In another embodiment, the adhesive activation is obtained by polar-group
functionalizing of the fluoropolymer which forms the fluoropolymer layer.
In still another embodiment, both embodiments of adhesive activation
The laminate of the present invention is made by the process of coextrusion
of the polymers described above, with at least one of the polymers having been
adhesively activated prior to coextrusion as described above. This process is another
aspect of the invention. The polymers are coextruded as layers directly in contact
with one another, so that the resultant adhesion between layers occurs without
a tie layer being present, i.e., the coextrusion is carried out in the absence
of any tie layer. When the fluoropolymer is adhesively activated, it is extruded
as a surface layer for the laminate. In addition to the savings resulting from
the absence of any tie layer, when the coextruded laminate is in the form of tubing,
the thickness of the fluoropolymer layer can be reduced from the conventional minimum
of (0.2 mm) (8 mils) to only the thickness needed for chemical resistance and impermeability
in particular applications such as fuel hose, e.g. to be less than 0.2 mm (8 mils),
such as no greater than (0.18 mm) (7 mils) in thickness. Surprisingly, the polar
functionalizing of the fluoropolymer, when that embodiment is used, does not adversely
affect the permeability of the layer to such fluids as gasoline.
BRIEF DESCRIPTION OF THE DRAWING
The Figure shows a tracing of the interface between the layers of
the tubing made in Example 1 in accordance with the present invention, which tracing
is taken from a photograph of a cross-sectional view of the interface provided
by Transmission Electron Microscopy.
Any polyamide can be used to constitute the polyamide layer of the
coextruded laminate. Such polyamide should of course be melt extrudable, and preferably
has a number average molecular weight of at least 5000. Examples of polyamides
include those made by condensation of equimolar amounts of at least one saturated
carboxylic acid containing 4 to 14 carbon atoms with at least one diamine containing
4 to 14 carbon atoms. Excess diamine, however can be used to provide an excess
of amine end groups over carboxyl end groups in the polyamide. Specific examples
include polyhexamethylene adipamide (66 nylon), polyhexarnethylene azelaamide (69
nylon), polyhexamethylene sebacamide (610 nylon), polyhexamethylene dodecanoamide
(612 nylon) and polycaprolactam (6 nylon). Aromatic polyamides that are melt extrudable
(e.g., aliphatic-aromatic polyamides, as opposed to polyaramids) can also be used
in the melt-mixed blends of the present invention. Examples of such semiaromatic
polyamides include Amodel® A 1000 and copolymers of 2-methylpentamethylenediamineterephthalate
and hexamethyleneterephthalamide such as Zytel® HTN 501 (DuPont). Elastomer-modified
versions of such aliphatic and aromatic polyamides can also be used, e.g., Amodel®
ET 1000 HSNT (Amoco). Polyamides are well-known in the art. See, for example, Kirk-Othmer,
Encyclopedia of Chemical Technology, 4th ed., Vol. 19, p. 454 (1996).
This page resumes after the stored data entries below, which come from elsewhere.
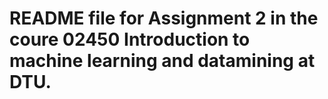 # README file for Assignment 2 in the coure 02450 Introduction to machine learning and datamining at DTU. 
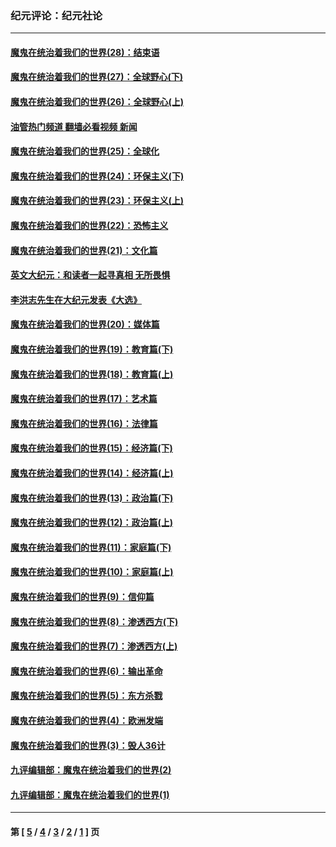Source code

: ### 纪元评论：纪元社论
---
#### [魔鬼在统治着我们的世界(28)：结束语](../../pages/nsc422/n10936246.md?05300330) 
#### [魔鬼在统治着我们的世界(27)：全球野心(下)](../../pages/nsc422/n10928319.md?05300330) 
#### [魔鬼在统治着我们的世界(26)：全球野心(上)](../../pages/nsc422/n10900318.md?05300330) 
#### [油管热门频道 翻墙必看视频 新闻](ok?05300330)
#### [魔鬼在统治着我们的世界(25)：全球化](../../pages/nsc422/n10788205.md?05300330) 
#### [魔鬼在统治着我们的世界(24)：环保主义(下)](../../pages/nsc422/n10695307.md?05300330) 
#### [魔鬼在统治着我们的世界(23)：环保主义(上)](../../pages/nsc422/n10688613.md?05300330) 
#### [魔鬼在统治着我们的世界(22)：恐怖主义](../../pages/nsc422/n10614727.md?05300330) 
#### [魔鬼在统治着我们的世界(21)：文化篇](../../pages/nsc422/n10597706.md?05300330) 
#### [英文大纪元：和读者一起寻真相 无所畏惧](../../pages/nsc422/n12542027.md?05300330) 
#### [李洪志先生在大纪元发表《大选》](../../pages/nsc422/n12534746.md?05300330) 
#### [魔鬼在统治着我们的世界(20)：媒体篇](../../pages/nsc422/n10586579.md?05300330) 
#### [魔鬼在统治着我们的世界(19)：教育篇(下)](../../pages/nsc422/n10564808.md?05300330) 
#### [魔鬼在统治着我们的世界(18)：教育篇(上)](../../pages/nsc422/n10526970.md?05300330) 
#### [魔鬼在统治着我们的世界(17)：艺术篇](../../pages/nsc422/n10499093.md?05300330) 
#### [魔鬼在统治着我们的世界(16)：法律篇](../../pages/nsc422/n10485969.md?05300330) 
#### [魔鬼在统治着我们的世界(15)：经济篇(下)](../../pages/nsc422/n10469975.md?05300330) 
#### [魔鬼在统治着我们的世界(14)：经济篇(上)](../../pages/nsc422/n10457370.md?05300330) 
#### [魔鬼在统治着我们的世界(13)：政治篇(下)](../../pages/nsc422/n10448270.md?05300330) 
#### [魔鬼在统治着我们的世界(12)：政治篇(上)](../../pages/nsc422/n10444576.md?05300330) 
#### [魔鬼在统治着我们的世界(11)：家庭篇(下)](../../pages/nsc422/n10440961.md?05300330) 
#### [魔鬼在统治着我们的世界(10)：家庭篇(上)](../../pages/nsc422/n10435448.md?05300330) 
#### [魔鬼在统治着我们的世界(9)：信仰篇](../../pages/nsc422/n10432159.md?05300330) 
#### [魔鬼在统治着我们的世界(8)：渗透西方(下)](../../pages/nsc422/n10429603.md?05300330) 
#### [魔鬼在统治着我们的世界(7)：渗透西方(上)](../../pages/nsc422/n10426013.md?05300330) 
#### [魔鬼在统治着我们的世界(6)：输出革命](../../pages/nsc422/n10421536.md?05300330) 
#### [魔鬼在统治着我们的世界(5)：东方杀戮](../../pages/nsc422/n10417707.md?05300330) 
#### [魔鬼在统治着我们的世界(4)：欧洲发端](../../pages/nsc422/n10414890.md?05300330) 
#### [魔鬼在统治着我们的世界(3)：毁人36计](../../pages/nsc422/n10411583.md?05300330) 
#### [九评编辑部：魔鬼在统治着我们的世界(2)](../../pages/nsc422/n10410036.md?05300330) 
#### [九评编辑部：魔鬼在统治着我们的世界(1)](../../pages/nsc422/n10406825.md?05300330) 

---
#### 第 [ [5](./5.md?05300330) / [4](./4.md?05300330) / [3](./3.md?05300330) / [2](./2.md?05300330) / [1](./1.md?05300330) ] 页
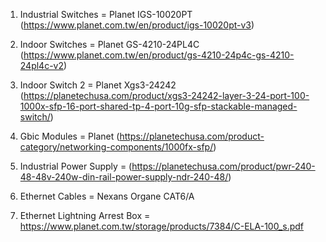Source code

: 1) Industrial Switches = Planet IGS-10020PT (https://www.planet.com.tw/en/product/igs-10020pt-v3)

2) Indoor Switches = Planet GS-4210-24PL4C (https://www.planet.com.tw/en/product/gs-4210-24p4c-gs-4210-24pl4c-v2)

3) Indoor Switch 2 = Planet Xgs3-24242 (https://planetechusa.com/product/xgs3-24242-layer-3-24-port-100-1000x-sfp-16-port-shared-tp-4-port-10g-sfp-stackable-managed-switch/)

4) Gbic Modules = Planet (https://planetechusa.com/product-category/networking-components/1000fx-sfp/)

5) Industrial Power Supply = (https://planetechusa.com/product/pwr-240-48-48v-240w-din-rail-power-supply-ndr-240-48/)

6) Ethernet Cables = Nexans Organe CAT6/A

7) Ethernet Lightning Arrest Box = https://www.planet.com.tw/storage/products/7384/C-ELA-100_s.pdf

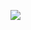 ![](http://www.plantuml.com/plantuml/proxy?cache=no&src=https://raw.githubusercontent.com/oleksandrblazhko/ai203-tokarev/laboratory-work-7/2-SoftwareDesign/2.7-PlantUML/UML-Deployment.puml)
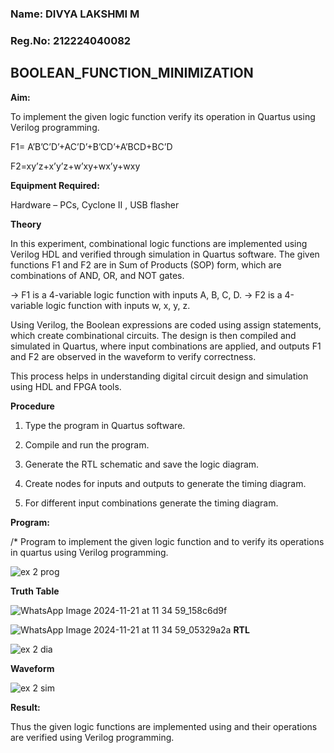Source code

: ### Name: DIVYA LAKSHMI M

### Reg.No: 212224040082

## BOOLEAN_FUNCTION_MINIMIZATION

**Aim:**

To implement the given logic function verify its operation in Quartus using Verilog programming.

F1= A’B’C’D’+AC’D’+B’CD’+A’BCD+BC’D 

F2=xy’z+x’y’z+w’xy+wx’y+wxy

**Equipment Required:**

Hardware – PCs, Cyclone II , USB flasher

**Theory**

In this experiment, combinational logic functions are implemented using Verilog HDL and verified through simulation in Quartus software. The given functions F1 and F2 are in Sum of Products (SOP) form, which are combinations of AND, OR, and NOT gates.

-> F1 is a 4-variable logic function with inputs A, B, C, D.
-> F2 is a 4-variable logic function with inputs w, x, y, z.

Using Verilog, the Boolean expressions are coded using assign statements, which create combinational circuits. The design is then compiled and simulated in Quartus, where input combinations are applied, and outputs F1 and F2 are observed in the waveform to verify correctness.

This process helps in understanding digital circuit design and simulation using HDL and FPGA tools.


**Procedure**

1.	Type the program in Quartus software.

2.	Compile and run the program.

3.	Generate the RTL schematic and save the logic diagram.

4.	Create nodes for inputs and outputs to generate the timing diagram.

5.	For different input combinations generate the timing diagram.


**Program:**

/* Program to implement the given logic function and to verify its operations in quartus using Verilog programming. 

![ex 2 prog](https://github.com/user-attachments/assets/9b6f7888-35b9-4d0f-ac26-0c47939d7903)


**Truth Table**

![WhatsApp Image 2024-11-21 at 11 34 59_158c6d9f](https://github.com/user-attachments/assets/180440d0-631d-45bf-a85a-4508c9f41e65)

![WhatsApp Image 2024-11-21 at 11 34 59_05329a2a](https://github.com/user-attachments/assets/e7443311-e06d-405a-9194-a60e492f0585)
**RTL**

![ex 2 dia](https://github.com/user-attachments/assets/0bf90835-30a3-44fd-bf12-056eed920ca1)

**Waveform**

![ex 2 sim](https://github.com/user-attachments/assets/9f514bbb-2e32-4630-85fa-4ae25d00bf72)

**Result:**

Thus the given logic functions are implemented using and their operations are verified using Verilog programming.

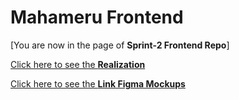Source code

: # Mahameru Frontend

[You are now in the page of **Sprint-2 Frontend Repo**]

[Click here to see the **Realization**](https://github.com/DhiaReza/MahameruFrontend/tree/Sprint-5/Realization)

[Click here to see the **Link Figma Mockups**](https://www.figma.com/file/EFbCpS1Ga9q1X9QhQbGCVj/MOCKUP-CHANNEL?node-id=0%3A1&t=19kIfXt0ScQst04Y-0)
Examples of polymeric additives for the polyamide that adhesively
functionalize it include copolymers of ethylene with (meth)acrylic acid which
have been at least partially neutralized with metal ions, e.g. Li, Na, K, Mg, Ca,
Ba, Sn, Zn, or Al, to form an ionomer as described in U.S. Patent 3,262,272, and
ethylene/acrylate copolymers such as ethylene/n-butyl acrylate/glycidyl methacrylate
copolymer (EBAGMA) and ethylene/n-butyl acrylate/carbon dioxide copolymer (ENBACO).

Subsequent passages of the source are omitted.